The Minister said Nababa was recommended by the board to President Muhammadu Buhari who promptly nominated him for conferment by the Senate.
He said: “Having been screened by the Nigerian Senate and found worthy of this high responsibility, he was confirmed and he is receiving today the mantle of the job.
“Nababa is a gallant officer and a patriot. He has diligently served the country through the Nigerian Correctional Service for the past 31 years. His elevation is therefore well earned.”
Interestingly, he is mounting the saddle at a time of unusual security challenges, he added.
He admitted that insecurity is manifested in insurgency in the North East, banditry in the North West and parts of North Central, kidnappings in virtually all parts of the country, financial crimes and ritual killings in the South West, militancy that is assuming an insurrectional dimension in the South East and South South and sundry other criminal activities in all parts of the country.

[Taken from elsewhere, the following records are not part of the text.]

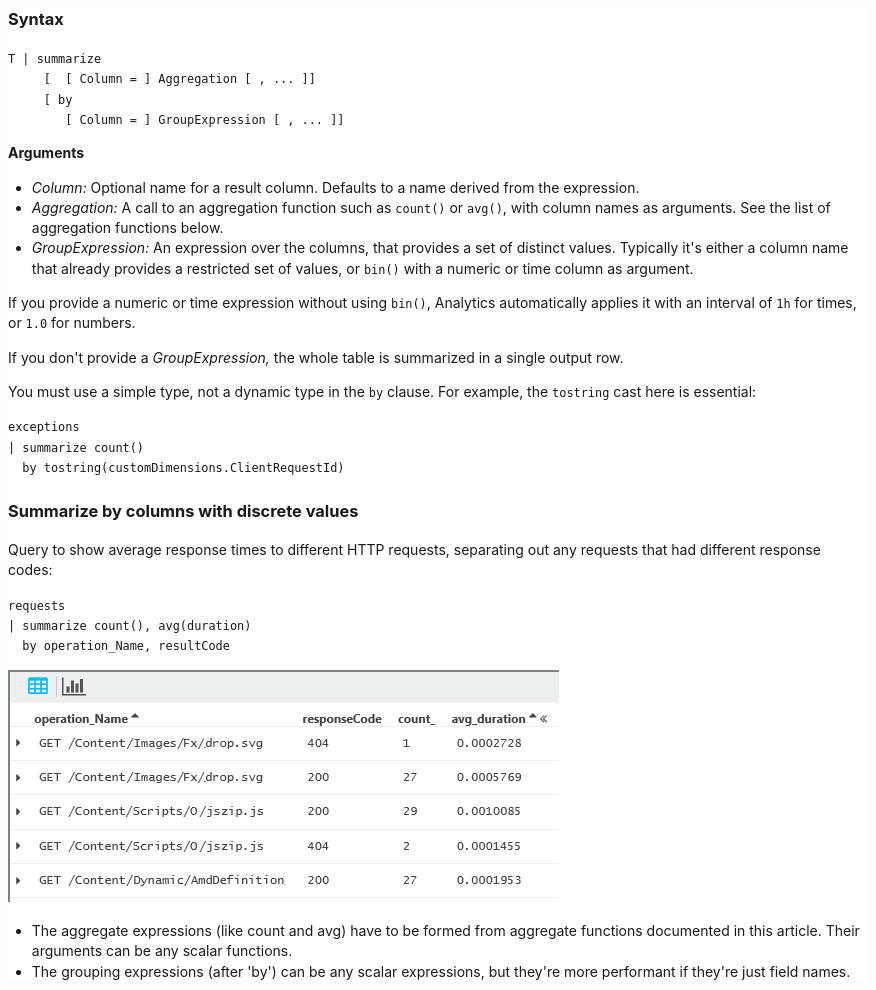 ### Syntax

    T | summarize
         [  [ Column = ] Aggregation [ , ... ]]
         [ by
            [ Column = ] GroupExpression [ , ... ]]

**Arguments**

* *Column:* Optional name for a result column. Defaults to a name derived from the expression.
* *Aggregation:* A call to an aggregation function such as `count()` or `avg()`, with column names as arguments. See the list of aggregation functions below.
* *GroupExpression:* An expression over the columns, that provides a set of distinct values. Typically it's either a column name that already provides a restricted set of values, or `bin()` with a numeric or time column as argument. 

If you provide a numeric or time expression without using `bin()`, Analytics automatically applies it with an interval of `1h` for times, or `1.0` for numbers.

If you don't provide a *GroupExpression,* the whole table is summarized in a single output row.

You must use a simple type, not a dynamic type in the `by` clause. For example, the `tostring` cast here is essential:

    exceptions
	| summarize count()
      by tostring(customDimensions.ClientRequestId)

### Summarize by columns with discrete values

Query to show average response times to different HTTP requests, separating out any requests that had different response codes:

    requests 
    | summarize count(), avg(duration) 
      by operation_Name, resultCode

![result](./media/app-insights-analytics-aggregations/03.png)


* The aggregate expressions (like count and avg) have to be formed from aggregate functions documented in this article. Their arguments can be any scalar functions.
* The grouping expressions (after 'by') can be any scalar expressions, but they're more performant if they're just field names.

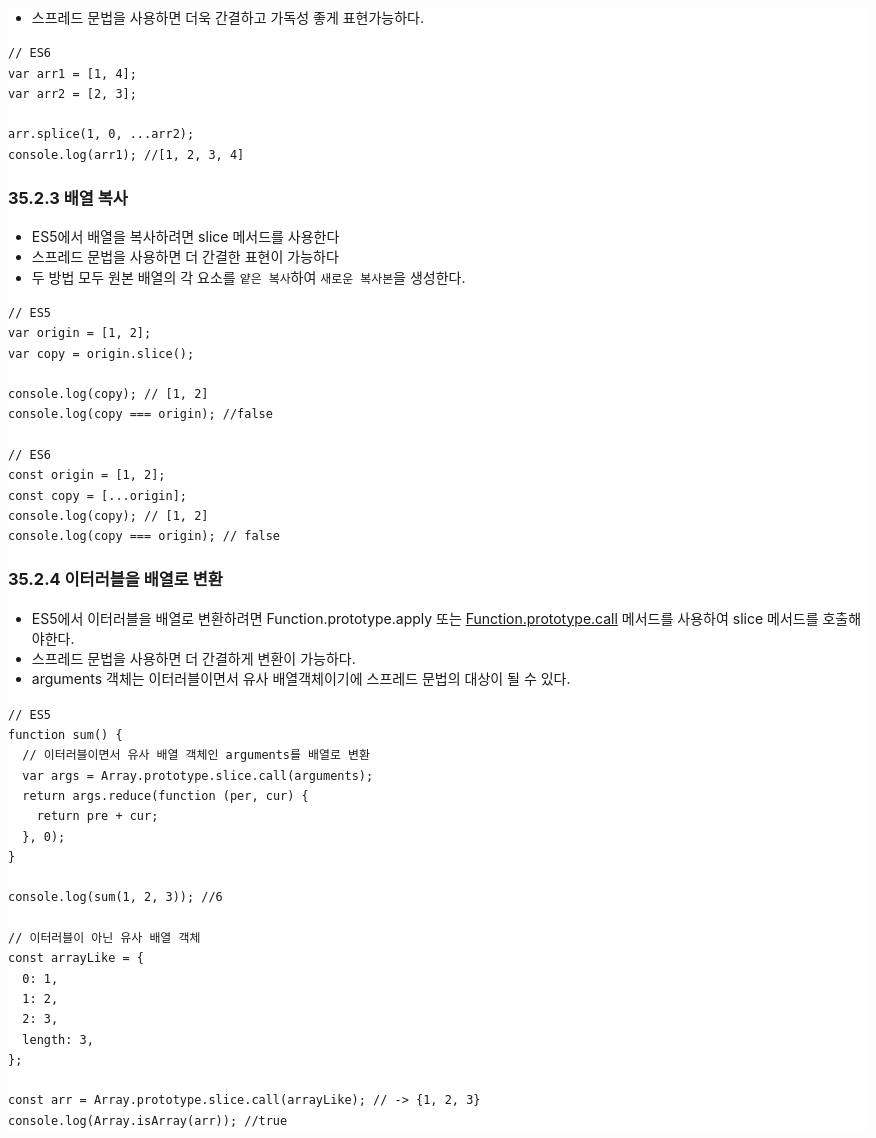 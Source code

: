 - 스프레드 문법을 사용하면 더욱 간결하고 가독성 좋게 표현가능하다.

```tsx
// ES6
var arr1 = [1, 4];
var arr2 = [2, 3];

arr.splice(1, 0, ...arr2);
console.log(arr1); //[1, 2, 3, 4]
```

### 35.2.3 배열 복사

- ES5에서 배열을 복사하려면 slice 메서드를 사용한다
- 스프레드 문법을 사용하면 더 간결한 표현이 가능하다
- 두 방법 모두 원본 배열의 각 요소를 `얕은 복사`하여 `새로운 복사본`을 생성한다.

```tsx
// ES5
var origin = [1, 2];
var copy = origin.slice();

console.log(copy); // [1, 2]
console.log(copy === origin); //false

// ES6
const origin = [1, 2];
const copy = [...origin];
console.log(copy); // [1, 2]
console.log(copy === origin); // false
```

### 35.2.4 이터러블을 배열로 변환

- ES5에서 이터러블을 배열로 변환하려면 Function.prototype.apply 또는 [Function.prototype.call](http://Function.prototype.call) 메서드를 사용하여 slice 메서드를 호출해야한다.
- 스프레드 문법을 사용하면 더 간결하게 변환이 가능하다.
- arguments 객체는 이터러블이면서 유사 배열객체이기에 스프레드 문법의 대상이 될 수 있다.

```tsx
// ES5
function sum() {
  // 이터러블이면서 유사 배열 객체인 arguments를 배열로 변환
  var args = Array.prototype.slice.call(arguments);
  return args.reduce(function (per, cur) {
    return pre + cur;
  }, 0);
}

console.log(sum(1, 2, 3)); //6

// 이터러블이 아닌 유사 배열 객체
const arrayLike = {
  0: 1,
  1: 2,
  2: 3,
  length: 3,
};

const arr = Array.prototype.slice.call(arrayLike); // -> {1, 2, 3}
console.log(Array.isArray(arr)); //true
```
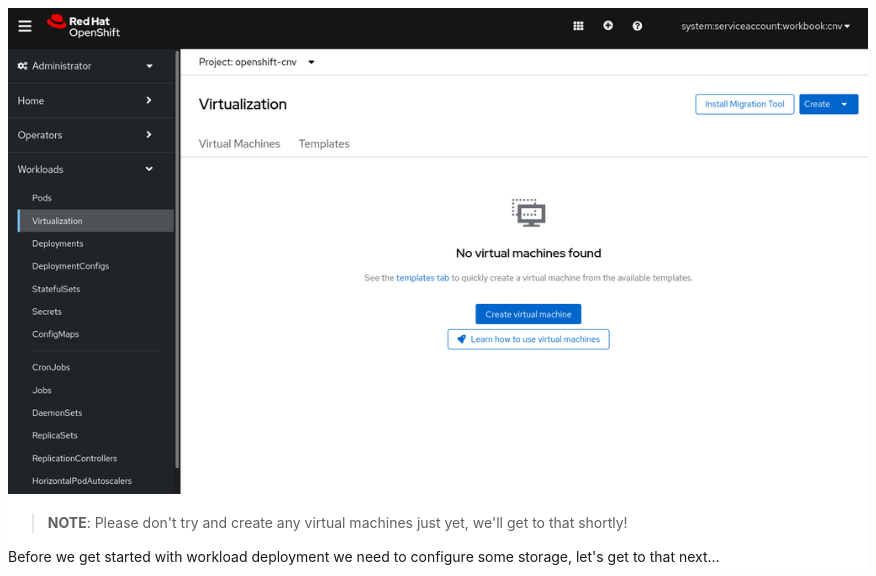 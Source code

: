 <img src="img/ocpvirt-dashboard.png"/>

> **NOTE**: Please don't try and create any virtual machines just yet, we'll get to that shortly!

Before we get started with workload deployment we need to configure some storage, let's get to that next...
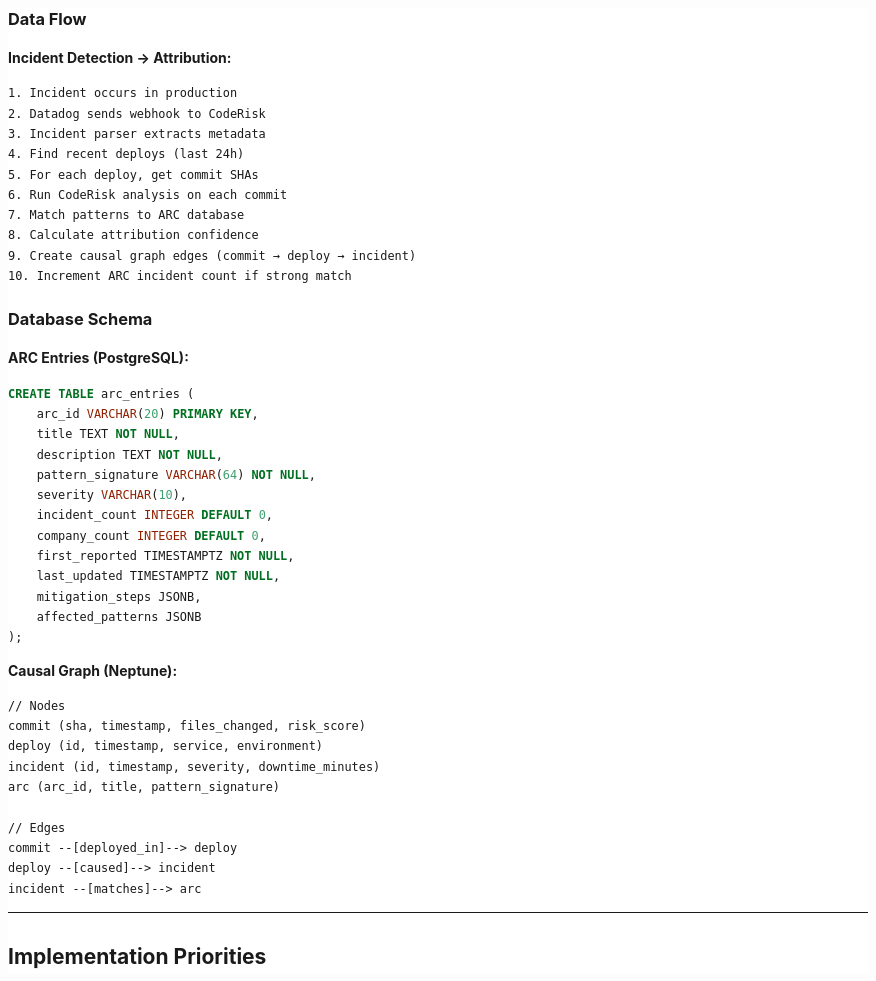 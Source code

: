 ### Data Flow

**Incident Detection → Attribution:**
```
1. Incident occurs in production
2. Datadog sends webhook to CodeRisk
3. Incident parser extracts metadata
4. Find recent deploys (last 24h)
5. For each deploy, get commit SHAs
6. Run CodeRisk analysis on each commit
7. Match patterns to ARC database
8. Calculate attribution confidence
9. Create causal graph edges (commit → deploy → incident)
10. Increment ARC incident count if strong match
```

### Database Schema

**ARC Entries (PostgreSQL):**
```sql
CREATE TABLE arc_entries (
    arc_id VARCHAR(20) PRIMARY KEY,
    title TEXT NOT NULL,
    description TEXT NOT NULL,
    pattern_signature VARCHAR(64) NOT NULL,
    severity VARCHAR(10),
    incident_count INTEGER DEFAULT 0,
    company_count INTEGER DEFAULT 0,
    first_reported TIMESTAMPTZ NOT NULL,
    last_updated TIMESTAMPTZ NOT NULL,
    mitigation_steps JSONB,
    affected_patterns JSONB
);
```

**Causal Graph (Neptune):**
```gremlin
// Nodes
commit (sha, timestamp, files_changed, risk_score)
deploy (id, timestamp, service, environment)
incident (id, timestamp, severity, downtime_minutes)
arc (arc_id, title, pattern_signature)

// Edges
commit --[deployed_in]--> deploy
deploy --[caused]--> incident
incident --[matches]--> arc
```

---

## Implementation Priorities
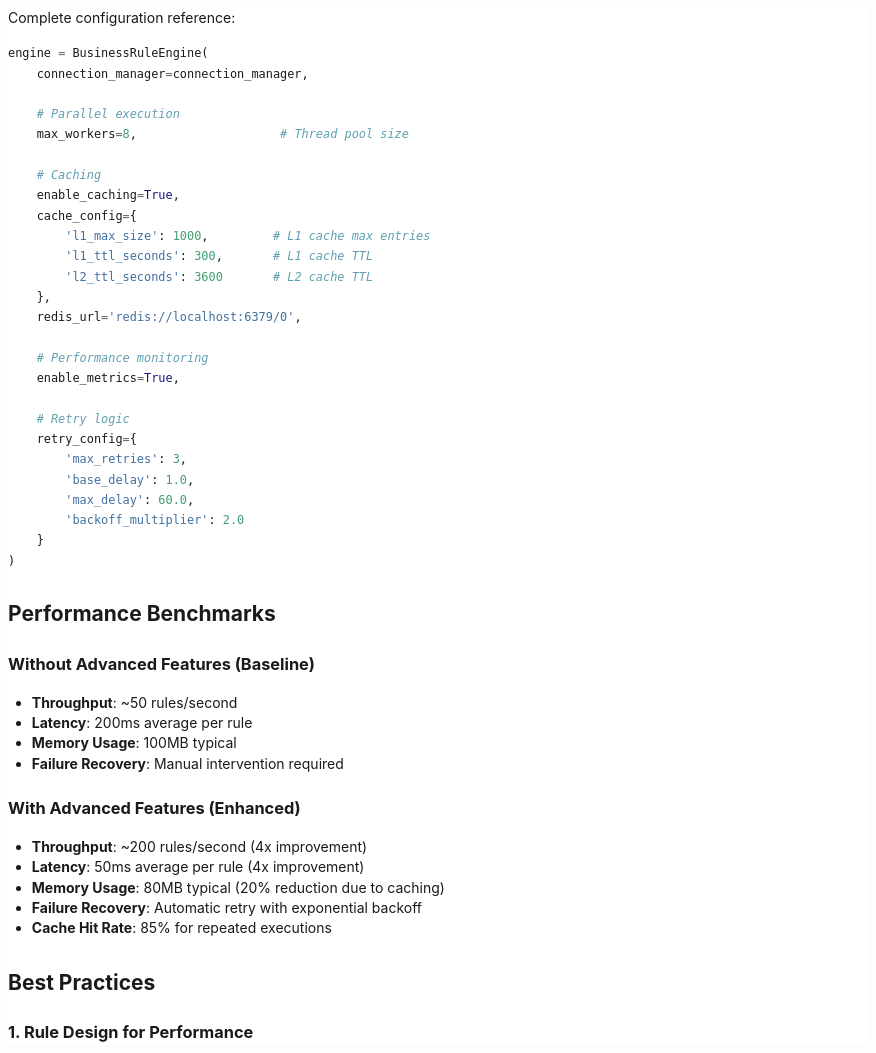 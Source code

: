 Complete configuration reference:

```python
engine = BusinessRuleEngine(
    connection_manager=connection_manager,

    # Parallel execution
    max_workers=8,                    # Thread pool size

    # Caching
    enable_caching=True,
    cache_config={
        'l1_max_size': 1000,         # L1 cache max entries
        'l1_ttl_seconds': 300,       # L1 cache TTL
        'l2_ttl_seconds': 3600       # L2 cache TTL
    },
    redis_url='redis://localhost:6379/0',

    # Performance monitoring
    enable_metrics=True,

    # Retry logic
    retry_config={
        'max_retries': 3,
        'base_delay': 1.0,
        'max_delay': 60.0,
        'backoff_multiplier': 2.0
    }
)
```

## Performance Benchmarks

### Without Advanced Features (Baseline)
- **Throughput**: ~50 rules/second
- **Latency**: 200ms average per rule
- **Memory Usage**: 100MB typical
- **Failure Recovery**: Manual intervention required

### With Advanced Features (Enhanced)
- **Throughput**: ~200 rules/second (4x improvement)
- **Latency**: 50ms average per rule (4x improvement)
- **Memory Usage**: 80MB typical (20% reduction due to caching)
- **Failure Recovery**: Automatic retry with exponential backoff
- **Cache Hit Rate**: 85% for repeated executions

## Best Practices

### 1. Rule Design for Performance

He said: “The implication of this, is that the custodial facilities will be bursting at the seams with the influx of inmates awaiting trials or convicts serving terms and awaiting execution.
“This poses a special challenge in that some of the inmates belong to organisations that will deem themselves to be fighting an ethno-religious and political causes. Therefore, their members outsides will be planning to break into the facilities to free their members.
“There are also sophisticated criminal organisations whose members are either serving terms or awaiting trials and are now using the security situation in the country as an opportunity to attack our custodial centres and obtain their freedom.”
Whatever may be the motive, he acknowledged that the custodial centres have been under consistent attacks in a brazen challenge to the authority of the Nigerian state.
When inmates break free from custody, the security of lives and property is in jeopardy and bad things happen. This is the sociology of your emergence as the Controller General. It is a call to leadership, sacrifice, patriotism and selflessness, Aregbesola, added.
The Minister charged Nababa to lead the officers of the service to protect the integrity of its facilities, using all means necessary, adding the no one attacking our facilities should have the opportunity to regret his or her action.
He said: “Your predecessor left a big shoe for you to step into. Actually, no one steps into a higher office with his feet well fitted into the shoes.
“A higher office by definition means the shoes are bigger than your feet. You therefore have to grow your feet into the shoes, not compress the shoes into the size of your feet. It is in the steady and consistent growth of your feet that you match and surpass your predecessor and also leave a legacy and make name for yourself.
“It is my hope that you will take over from where he left and take the service to the next station.
The Ministry of Interior has received unprecedented attention from the present administration.
On funding, he warned the new CG, adding: “You will never have enough funds to do all you would have desired to do.”
“It is important that you keep in focus the core mandate of correction. The inmates must be kept healthy and safe from harm and from harming others. While a custodial centre may not necessarily be a five-star hotel accommodation, inmates must be reasonably fed and their health well taken care of.
“Their dignity should be well respected and they should be protected from abuse of any form – physical, sexual, verbal and psychological. They should leave the facilities on completion of their terms feeling well treated and their dignity as God’s creature restored. They should feel grateful for being handled by firm but kind and compassionate officers.
“They are expected to have been reformed and come out better persons.
“This is why you have to double down on the moral, academic and vocational training of the inmates. The goal of making the custodial centres enterprise centres should be mainstreamed now. The centres should be able to grow their own foods, build their own cells, be involved in construction and general enterprise.” The Minister said.
According to him, every inmate should be productive. No one should leave our facility without having imbibed the culture of wealth creation through creativity and hard work.
The Minister further stressed: “More than ever before, the Nigerian Correctional Service should increase collaboration with other security agencies, especially in intelligence gathering. The facilities are a lode mine of intelligence since they are the depositories of criminals.
“This can be well tapped to national advantage.
It is necessary to bolster discipline and professional integrity among the rank and file. An organisation is as strong and effective as the level of discipline within it.”
He acknowledged that there are a few bad eggs that smuggle prohibited items to inmates, assist them in running criminal operations while in custody, take them out to unapproved places and locations and wittingly or unwittingly facilitate jailbreak for them.
They should be fished out. Their nefarious activities endanger the nation, other staff and inmates. There should be no place for them. There should be zero tolerance for them in the service, he said.